Defense lawyer tells NY sentencing judge: Peter Madoff will be a 'jobless pariah' after prison

NEW YORK (AP) -- The brother of imprisoned Wall Street financier Bernard Madoff will be left penniless and spend his remaining days as a "jobless pariah" in or out of prison, a defense lawyer said in court papers filed publically Monday.

Attorney John Wing made the observations in a sentencing memorandum released three days before Peter Madoff is to be sentenced in Manhattan for his role in a fraud that cheated thousands of people out of $20 billion. Peter Madoff had pleaded guilty to conspiracy and falsifying books and records of an investment adviser.

The government in its own sentencing memorandum last week said Madoff earned the 10-year sentence he bargained for by failing to stop his brother's crimes as he worked with him for more than four decades.

Wing did not ask U.S. District Judge Laura Taylor Swain to give his 67-year-old client less than the amount of time he had agreed to in his plea deal with prosecutors, but he wrote about the sadness that had overtaken Madoff's life since his brother revealed in December 2008 that he had operated a Ponzi scheme for decades. The sentencing is scheduled for Thursday.
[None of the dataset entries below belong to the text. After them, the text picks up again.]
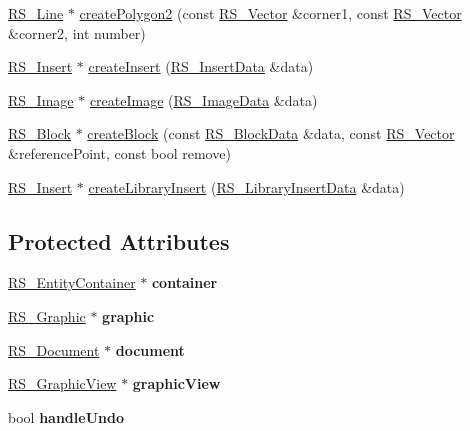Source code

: \begin{DoxyCompactItemize}
\hyperlink{classRS__Line}{R\-S\-\_\-\-Line} $\ast$ \hyperlink{classRS__Creation_a0fa86baf2022e59876a0454044c510c6}{create\-Polygon2} (const \hyperlink{classRS__Vector}{R\-S\-\_\-\-Vector} \&corner1, const \hyperlink{classRS__Vector}{R\-S\-\_\-\-Vector} \&corner2, int number)
\item 
\hyperlink{classRS__Insert}{R\-S\-\_\-\-Insert} $\ast$ \hyperlink{classRS__Creation_a77c71a57182f5c358231eea5b6047696}{create\-Insert} (\hyperlink{classRS__InsertData}{R\-S\-\_\-\-Insert\-Data} \&data)
\item 
\hyperlink{classRS__Image}{R\-S\-\_\-\-Image} $\ast$ \hyperlink{classRS__Creation_a9afd196c29ca78661c8f29b0c940627c}{create\-Image} (\hyperlink{classRS__ImageData}{R\-S\-\_\-\-Image\-Data} \&data)
\item 
\hyperlink{classRS__Block}{R\-S\-\_\-\-Block} $\ast$ \hyperlink{classRS__Creation_a431d27aaa55028674325cab7931b6461}{create\-Block} (const \hyperlink{classRS__BlockData}{R\-S\-\_\-\-Block\-Data} \&data, const \hyperlink{classRS__Vector}{R\-S\-\_\-\-Vector} \&reference\-Point, const bool remove)
\item 
\hyperlink{classRS__Insert}{R\-S\-\_\-\-Insert} $\ast$ \hyperlink{classRS__Creation_aa4f973e0dcab1a58e8647541e5753b6f}{create\-Library\-Insert} (\hyperlink{structRS__LibraryInsertData}{R\-S\-\_\-\-Library\-Insert\-Data} \&data)
\end{DoxyCompactItemize}
\subsection*{Protected Attributes}
\begin{DoxyCompactItemize}
\item 
\hypertarget{classRS__Creation_a96a94a53061a7a02c648fe3805a1208a}{\hyperlink{classRS__EntityContainer}{R\-S\-\_\-\-Entity\-Container} $\ast$ {\bfseries container}}\label{classRS__Creation_a96a94a53061a7a02c648fe3805a1208a}

\item 
\hypertarget{classRS__Creation_a3afefc9751c643eef7cd39780b78cf36}{\hyperlink{classRS__Graphic}{R\-S\-\_\-\-Graphic} $\ast$ {\bfseries graphic}}\label{classRS__Creation_a3afefc9751c643eef7cd39780b78cf36}

\item 
\hypertarget{classRS__Creation_a02e23c8f2c691e5bf8304591af502ee5}{\hyperlink{classRS__Document}{R\-S\-\_\-\-Document} $\ast$ {\bfseries document}}\label{classRS__Creation_a02e23c8f2c691e5bf8304591af502ee5}

\item 
\hypertarget{classRS__Creation_a0bd4baea331ebc59a653185b931deab5}{\hyperlink{classRS__GraphicView}{R\-S\-\_\-\-Graphic\-View} $\ast$ {\bfseries graphic\-View}}\label{classRS__Creation_a0bd4baea331ebc59a653185b931deab5}

\item 
\hypertarget{classRS__Creation_a511da1ee17f0580a7f6b3f522b59c988}{bool {\bfseries handle\-Undo}}\label{classRS__Creation_a511da1ee17f0580a7f6b3f522b59c988}

\end{DoxyCompactItemize}



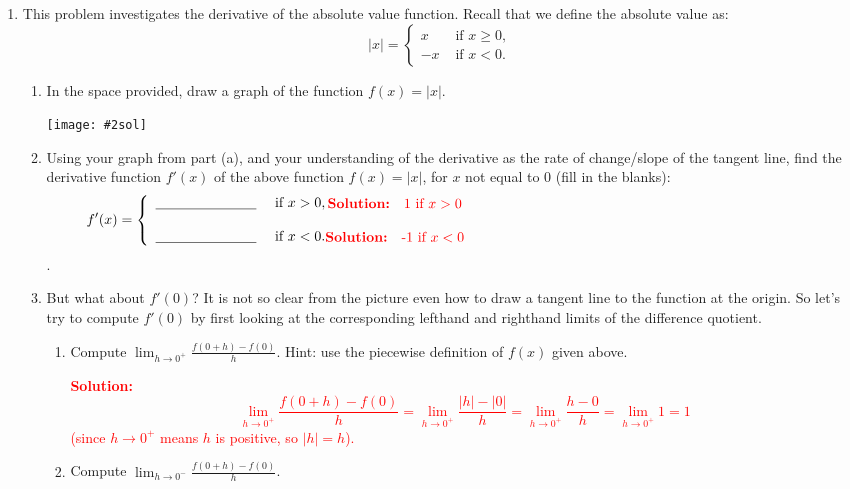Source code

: \documentclass[letterpaper,11pt]{article}
\newcommand{\sol}[2]{\begin{minipage}[c][#1]{\linewidth}{\textcolor{red}{\textbf{Solution:}}\quad \textcolor{red}{#2}}\end{minipage}}
\newcommand{\fsol}[2]{\texttt{[image: \#2sol]}}
\newcommand{\sol}[2]{\begin{minipage}[c][#1]{\linewidth}{\vfill}\end{minipage}}
\newcommand{\fsol}[2]{\texttt{[image: \#2]}}
\begin{document}
\begin{enumerate}
\newpage

\item  This problem investigates the derivative of the absolute value function.  Recall that we define the absolute value as:
\begin{displaymath}
   |x| = \left\{
     \begin{array}{ll}
       x & \mbox{ if } x\geq 0,\\
	-x & \mbox{ if } x<0.
     \end{array}
   \right.
\end{displaymath}
	\begin{enumerate}
	\item In the space provided, draw a graph of the function $f(x)=|x|$.
\begin{center}
\fsol{.6}{fig4a}
\end{center} 

\item Using your graph from part (a), and your understanding of the derivative as the rate of change/slope of the tangent line, find the derivative function $f'(x)$ of the above function $f(x)=|x|$, for $x$ not equal to $0$  (fill in the blanks):
\begin{displaymath}
  f'(x) = \left\{
     \begin{array}{ll}
      \underline{\hskip1in} & \mbox{ if } x> 0, \sol{0 in}{1 if $x>0$}\\\\
	 \underline{\hskip1in}& \mbox{ if } x<0. \sol{0 in}{-1 if $x<0$}
     \end{array}
   \right.
\end{displaymath}.

\item But what about $f'(0)$?  
	It is not so clear from the picture even how to draw a tangent line to the function at the origin.
	So let's try to compute $f'(0)$ by first looking at the corresponding lefthand and righthand limits of the difference quotient. 
\begin{enumerate}
\item Compute $\lim_{h\rightarrow 0^+}\frac{f(0+h)-f(0)}{h}$.  Hint:  use the piecewise definition of $f(x)$ given above.

\sol{1 in}{
$$\lim_{h\rightarrow 0^+}\frac{f(0+h)-f(0)}{h}=\lim_{h\rightarrow 0^+}\frac{|h|-|0|}{h}=\lim_{h\rightarrow 0^+}\frac{h-0}{h}=\lim_{h\rightarrow 0^+}1=1$$(since $h\to 0^+$ means $h$ is positive, so $|h|=h$).
}

\item  Compute $\lim_{h\rightarrow 0^-}\frac{f(0+h)-f(0)}{h}$. 


\end{enumerate}
\end{enumerate}
\end{enumerate}
\end{document}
Wing said Peter Madoff was shocked to learn two days before his older brother's arrest that the family's investment business where he worked as chief compliance officer was a sham.

"Peter truly believed that his brother was a brilliant securities trader and as a result he encouraged his own family to invest millions of dollars in accounts managed by his brother," Wing wrote.
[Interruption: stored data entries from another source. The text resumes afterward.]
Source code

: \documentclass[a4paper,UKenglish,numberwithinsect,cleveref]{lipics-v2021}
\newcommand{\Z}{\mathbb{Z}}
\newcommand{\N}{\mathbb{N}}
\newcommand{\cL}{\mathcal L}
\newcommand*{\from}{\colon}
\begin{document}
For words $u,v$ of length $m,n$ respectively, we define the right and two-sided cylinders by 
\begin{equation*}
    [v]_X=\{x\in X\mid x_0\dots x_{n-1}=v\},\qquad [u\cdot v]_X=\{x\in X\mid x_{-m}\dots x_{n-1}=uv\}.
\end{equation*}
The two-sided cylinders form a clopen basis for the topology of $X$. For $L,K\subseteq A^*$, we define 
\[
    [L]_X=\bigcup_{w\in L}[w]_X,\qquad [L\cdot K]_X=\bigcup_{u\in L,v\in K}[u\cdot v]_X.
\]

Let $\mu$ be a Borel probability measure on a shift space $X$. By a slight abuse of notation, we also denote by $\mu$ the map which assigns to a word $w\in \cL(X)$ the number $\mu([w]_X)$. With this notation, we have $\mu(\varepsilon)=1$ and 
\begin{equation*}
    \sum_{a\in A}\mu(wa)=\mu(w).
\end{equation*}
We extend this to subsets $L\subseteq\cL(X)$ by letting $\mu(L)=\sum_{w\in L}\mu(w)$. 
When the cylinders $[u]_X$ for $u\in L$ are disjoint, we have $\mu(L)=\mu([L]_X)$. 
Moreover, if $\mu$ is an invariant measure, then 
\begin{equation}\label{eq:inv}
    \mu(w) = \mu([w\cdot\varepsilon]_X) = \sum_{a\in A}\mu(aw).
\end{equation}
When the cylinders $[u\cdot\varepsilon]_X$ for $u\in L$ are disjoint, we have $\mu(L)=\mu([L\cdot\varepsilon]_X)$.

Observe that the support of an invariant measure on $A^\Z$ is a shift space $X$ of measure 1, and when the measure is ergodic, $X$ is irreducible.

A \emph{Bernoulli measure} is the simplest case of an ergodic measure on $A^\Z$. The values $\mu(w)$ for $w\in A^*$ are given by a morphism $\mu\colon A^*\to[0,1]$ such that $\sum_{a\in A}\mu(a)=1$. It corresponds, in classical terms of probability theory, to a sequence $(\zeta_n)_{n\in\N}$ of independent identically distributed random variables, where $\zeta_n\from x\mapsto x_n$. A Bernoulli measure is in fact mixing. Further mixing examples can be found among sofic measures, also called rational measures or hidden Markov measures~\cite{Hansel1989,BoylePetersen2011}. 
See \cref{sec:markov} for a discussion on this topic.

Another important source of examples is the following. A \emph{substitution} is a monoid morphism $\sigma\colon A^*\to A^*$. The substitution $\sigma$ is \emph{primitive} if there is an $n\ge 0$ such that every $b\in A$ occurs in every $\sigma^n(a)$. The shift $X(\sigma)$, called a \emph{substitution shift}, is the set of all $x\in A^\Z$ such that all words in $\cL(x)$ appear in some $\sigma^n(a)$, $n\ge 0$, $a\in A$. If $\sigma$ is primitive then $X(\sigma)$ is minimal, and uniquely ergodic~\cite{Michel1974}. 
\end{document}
Peter Madoff's plea bargain included a "draconian forfeiture order that in one stroke stripped him of all existing assets, his home, his pension, his savings, his personal property, etc. and of all future assets and income should he even have the opportunity to earn any income after serving his prison sentence," the lawyer said. He will not be allowed to collect Social Security either, Wing said.
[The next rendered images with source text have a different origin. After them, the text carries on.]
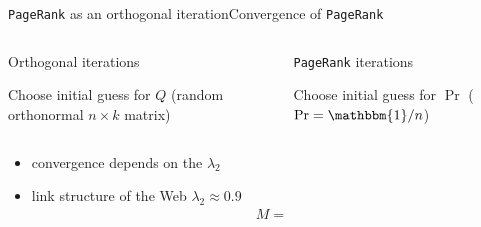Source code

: \documentclass[xcolor=table,final]{beamer} %
\newcommand{\PageRank}{\texttt{PageRank}\xspace}
\newcommand{\ones}{\mathbbm{1}}
\begin{document}
\begin{frame}{\PageRank as an orthogonal iteration}{Convergence of \PageRank}
  \begin{columns}
    \begin{block}{Orthogonal iterations}
      \begin{algorithm}[H]
        \BlankLine

        Choose initial guess for $Q$ {\small (random orthonormal $n \times k$ matrix)} \;

      \end{algorithm}
    \end{block}
    \begin{block}{\PageRank iterations}
      \begin{algorithm}[H]
        \KwResult{$\Pr$}
        \BlankLine

        Choose initial guess for $\Pr$ {\small ($\Pr = \ones/n$)} \;

      \end{algorithm}
    \end{block}
  \end{columns}

\begin{itemize}\small
\item convergence depends on the $\lambda_2$
\item link structure of the Web $\lambda_2 \approx 0.9$
  \begin{align*}
    M = 
  \end{align*}
\end{itemize}

\end{frame}
\end{document}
"In short, Peter Madoff has accepted responsibility and attempted to atone for his misconduct by entering a guilty plea and consenting to a massive forfeiture that will effectively render him penniless for the rest of his life," Wing said. "Peter's life has been shattered by his brother's Ponzi scheme as well as his own conduct and guilty plea, and he will almost certainly live out his remaining days as a jobless pariah, in or out of prison."

Wing said Peter Madoff was ruined by his brother, who had mistreated him when he was growing up in Queens. Bernard Madoff, eight years older than Peter, was viewed as "the prince" by their mother and "Peter longed for the love and approval of his brother and family," the lawyer said.

"Peter had a large build, and Bernie ridiculed him mercilessly, calling him 'Rollo,' which hurt Peter deeply. One friend recalled that even as an adult, Peter's friends were struck by his view of himself as 'a fat boy who always wanted to do the right thing, a little fat boy who wanted so much to please his father, and his older brother,'" Wing said.

Bernard Madoff pleaded guilty to fraud charges and is serving 150 years in prison in Butner, N.C.